▶ **Work to be completed**
Please find all lines in the data that hold the string "paths" and copy them.

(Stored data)
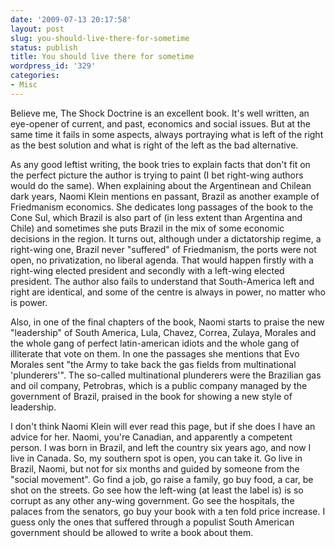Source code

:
 ```yaml
---
date: '2009-07-13 20:17:58'
layout: post
slug: you-should-live-there-for-sometime
status: publish
title: You should live there for sometime
wordpress_id: '329'
categories:
- Misc
---
```


Believe me, The Shock Doctrine is an excellent book. It's well written, an eye-opener of current, and past, economics and social issues. But at the same time it fails in some aspects, always portraying what is left of the right as the best solution and what is right of the left as the bad alternative.

As any good leftist writing, the book tries to explain facts that don't fit on the perfect picture the author is trying to paint (I bet right-wing authors would do the same). When explaining about the Argentinean and Chilean dark years, Naomi Klein mentions en passant, Brazil as another example of Friedmanism economics. She dedicates long passages of the book to the Cone Sul, which Brazil is also part of (in less extent than Argentina and Chile) and sometimes she puts Brazil in the mix of some economic decisions in the region. It turns out, although under a dictatorship regime, a right-wing one, Brazil never "suffered" of Friedmanism, the ports were not open, no privatization, no liberal agenda. That would happen firstly with a right-wing elected president and secondly with a left-wing elected president. The author also fails to understand that South-America left and right are identical, and some of the centre is always in power, no matter who is power.

Also, in one of the final chapters of the book, Naomi starts to praise the new "leadership" of South America, Lula, Chavez, Correa, Zulaya, Morales and the whole gang of perfect latin-american idiots and the whole gang of illiterate that vote on them. In one the passages she mentions that Evo Morales sent "the Army to take back the gas fields from multinational 'plunderers'". The so-called multinational plunderers were the Brazilian gas and oil company, Petrobras, which is a public company managed by the government of Brazil, praised in the book for showing a new style of leadership.

I don't think Naomi Klein will ever read this page, but if she does I have an advice for her. Naomi, you're Canadian, and apparently a competent person. I was born in Brazil, and left the country six years ago, and now I live in Canada. So, my southern spot is open, you can take it. Go live in Brazil, Naomi, but not for six months and guided by someone from the "social movement". Go find a job, go raise a family, go buy food, a car, be shot on the streets. Go see how the left-wing (at least the label is) is so corrupt as any other any-wing government. Go see the hospitals, the palaces from the senators, go buy your book with a ten fold price increase. I guess only the ones that suffered through a populist South American government should be allowed to write a book about them.



 
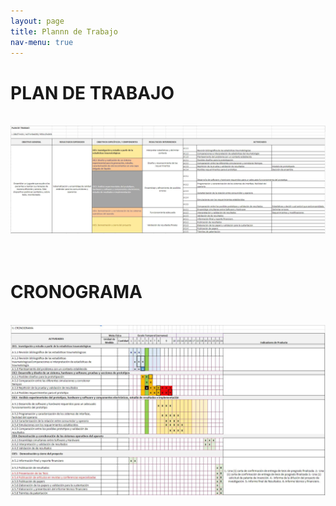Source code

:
 ```yaml
---
layout: page
title: Plannn de Trabajo
nav-menu: true
---
```


<h1>PLAN DE TRABAJO</h1><br>
<span class="image fit"><img src="assets/images/pt1.jpg" alt="" /></span><br><br>
<br>
<h1>CRONOGRAMA</h1><br>
<span class="image fit"><img src="assets/images/pt2.jpg" alt="" /></span><br>
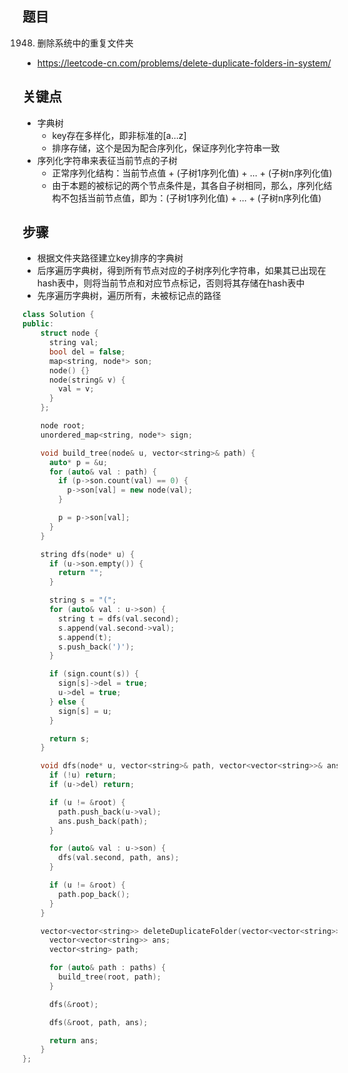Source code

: ## 题目
1948. 删除系统中的重复文件夹
- https://leetcode-cn.com/problems/delete-duplicate-folders-in-system/

## 关键点
- 字典树
  - key存在多样化，即非标准的[a...z]
  - 排序存储，这个是因为配合序列化，保证序列化字符串一致
- 序列化字符串来表征当前节点的子树
  - 正常序列化结构：当前节点值 + (子树1序列化值) + ... + (子树n序列化值)
  - 由于本题的被标记的两个节点条件是，其各自子树相同，那么，序列化结构不包括当前节点值，即为：(子树1序列化值) + ... + (子树n序列化值)

## 步骤
- 根据文件夹路径建立key排序的字典树
- 后序遍历字典树，得到所有节点对应的子树序列化字符串，如果其已出现在hash表中，则将当前节点和对应节点标记，否则将其存储在hash表中
- 先序遍历字典树，遍历所有，未被标记点的路径

```c++
class Solution {
public:
    struct node {
      string val;
      bool del = false;
      map<string, node*> son;
      node() {}
      node(string& v) {
        val = v;
      }
    };

    node root;
    unordered_map<string, node*> sign;

    void build_tree(node& u, vector<string>& path) {
      auto* p = &u;
      for (auto& val : path) {
        if (p->son.count(val) == 0) {
          p->son[val] = new node(val);
        }

        p = p->son[val];
      }
    }

    string dfs(node* u) {
      if (u->son.empty()) {
        return "";
      }

      string s = "(";
      for (auto& val : u->son) {
        string t = dfs(val.second);
        s.append(val.second->val);
        s.append(t);
        s.push_back(')');
      }

      if (sign.count(s)) {
        sign[s]->del = true;
        u->del = true;
      } else {
        sign[s] = u;
      }

      return s;
    }

    void dfs(node* u, vector<string>& path, vector<vector<string>>& ans) {
      if (!u) return;
      if (u->del) return;

      if (u != &root) {
        path.push_back(u->val);
        ans.push_back(path);
      }

      for (auto& val : u->son) {
        dfs(val.second, path, ans);
      }

      if (u != &root) {
        path.pop_back();
      }
    }

    vector<vector<string>> deleteDuplicateFolder(vector<vector<string>>& paths) {
      vector<vector<string>> ans;
      vector<string> path;

      for (auto& path : paths) {
        build_tree(root, path);
      }

      dfs(&root);

      dfs(&root, path, ans);

      return ans;
    }
};
```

▶ **Reply to the task**
    vector<vector<string>> deleteDuplicateFolder(vector<vector<string>>& paths) {
      for (auto& path : paths) {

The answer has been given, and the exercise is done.